TASK TO CARRY OUT
Copy out all of the entries exactly as they appear.

THE RECORDS
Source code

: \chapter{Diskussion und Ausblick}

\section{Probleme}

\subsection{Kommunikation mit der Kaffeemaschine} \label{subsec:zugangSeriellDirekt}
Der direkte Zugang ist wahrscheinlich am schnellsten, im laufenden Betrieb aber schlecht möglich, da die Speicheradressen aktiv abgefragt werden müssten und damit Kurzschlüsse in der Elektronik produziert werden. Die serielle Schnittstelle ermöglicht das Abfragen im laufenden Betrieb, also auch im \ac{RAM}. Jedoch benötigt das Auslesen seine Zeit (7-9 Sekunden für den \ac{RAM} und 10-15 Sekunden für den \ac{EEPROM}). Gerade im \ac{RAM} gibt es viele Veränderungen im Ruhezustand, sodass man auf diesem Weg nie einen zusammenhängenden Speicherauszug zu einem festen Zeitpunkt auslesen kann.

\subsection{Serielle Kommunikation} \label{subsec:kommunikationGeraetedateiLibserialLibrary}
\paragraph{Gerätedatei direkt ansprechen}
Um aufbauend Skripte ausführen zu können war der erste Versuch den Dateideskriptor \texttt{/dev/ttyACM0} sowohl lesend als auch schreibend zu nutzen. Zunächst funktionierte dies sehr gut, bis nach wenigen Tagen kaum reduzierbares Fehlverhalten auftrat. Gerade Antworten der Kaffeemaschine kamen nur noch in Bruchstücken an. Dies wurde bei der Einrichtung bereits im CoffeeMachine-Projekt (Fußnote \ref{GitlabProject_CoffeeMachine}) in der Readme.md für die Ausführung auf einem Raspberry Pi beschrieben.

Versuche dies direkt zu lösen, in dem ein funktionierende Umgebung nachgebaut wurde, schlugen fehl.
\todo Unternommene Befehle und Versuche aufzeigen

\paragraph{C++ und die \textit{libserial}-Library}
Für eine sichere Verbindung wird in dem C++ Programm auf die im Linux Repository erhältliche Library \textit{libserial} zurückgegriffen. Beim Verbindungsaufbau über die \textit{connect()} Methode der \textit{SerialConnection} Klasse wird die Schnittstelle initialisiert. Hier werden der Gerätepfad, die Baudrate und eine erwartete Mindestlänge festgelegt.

RESULT
Source code

: \chapter{Diskussion und Ausblick}

\section{Probleme}

\subsection{Kommunikation mit der Kaffeemaschine} \label{subsec:zugangSeriellDirekt}
Der direkte Zugang ist wahrscheinlich am schnellsten, im laufenden Betrieb aber schlecht möglich, da die Speicheradressen aktiv abgefragt werden müssten und damit Kurzschlüsse in der Elektronik produziert werden. Die serielle Schnittstelle ermöglicht das Abfragen im laufenden Betrieb, also auch im \ac{RAM}. Jedoch benötigt das Auslesen seine Zeit (7-9 Sekunden für den \ac{RAM} und 10-15 Sekunden für den \ac{EEPROM}). Gerade im \ac{RAM} gibt es viele Veränderungen im Ruhezustand, sodass man auf diesem Weg nie einen zusammenhängenden Speicherauszug zu einem festen Zeitpunkt auslesen kann.

\subsection{Serielle Kommunikation} \label{subsec:kommunikationGeraetedateiLibserialLibrary}
\paragraph{Gerätedatei direkt ansprechen}
Um aufbauend Skripte ausführen zu können war der erste Versuch den Dateideskriptor \texttt{/dev/ttyACM0} sowohl lesend als auch schreibend zu nutzen. Zunächst funktionierte dies sehr gut, bis nach wenigen Tagen kaum reduzierbares Fehlverhalten auftrat. Gerade Antworten der Kaffeemaschine kamen nur noch in Bruchstücken an. Dies wurde bei der Einrichtung bereits im CoffeeMachine-Projekt (Fußnote \ref{GitlabProject_CoffeeMachine}) in der Readme.md für die Ausführung auf einem Raspberry Pi beschrieben.

Versuche dies direkt zu lösen, in dem ein funktionierende Umgebung nachgebaut wurde, schlugen fehl.
\todo Unternommene Befehle und Versuche aufzeigen

\paragraph{C++ und die \textit{libserial}-Library}
Für eine sichere Verbindung wird in dem C++ Programm auf die im Linux Repository erhältliche Library \textit{libserial} zurückgegriffen. Beim Verbindungsaufbau über die \textit{connect()} Methode der \textit{SerialConnection} Klasse wird die Schnittstelle initialisiert. Hier werden der Gerätepfad, die Baudrate und eine erwartete Mindestlänge festgelegt.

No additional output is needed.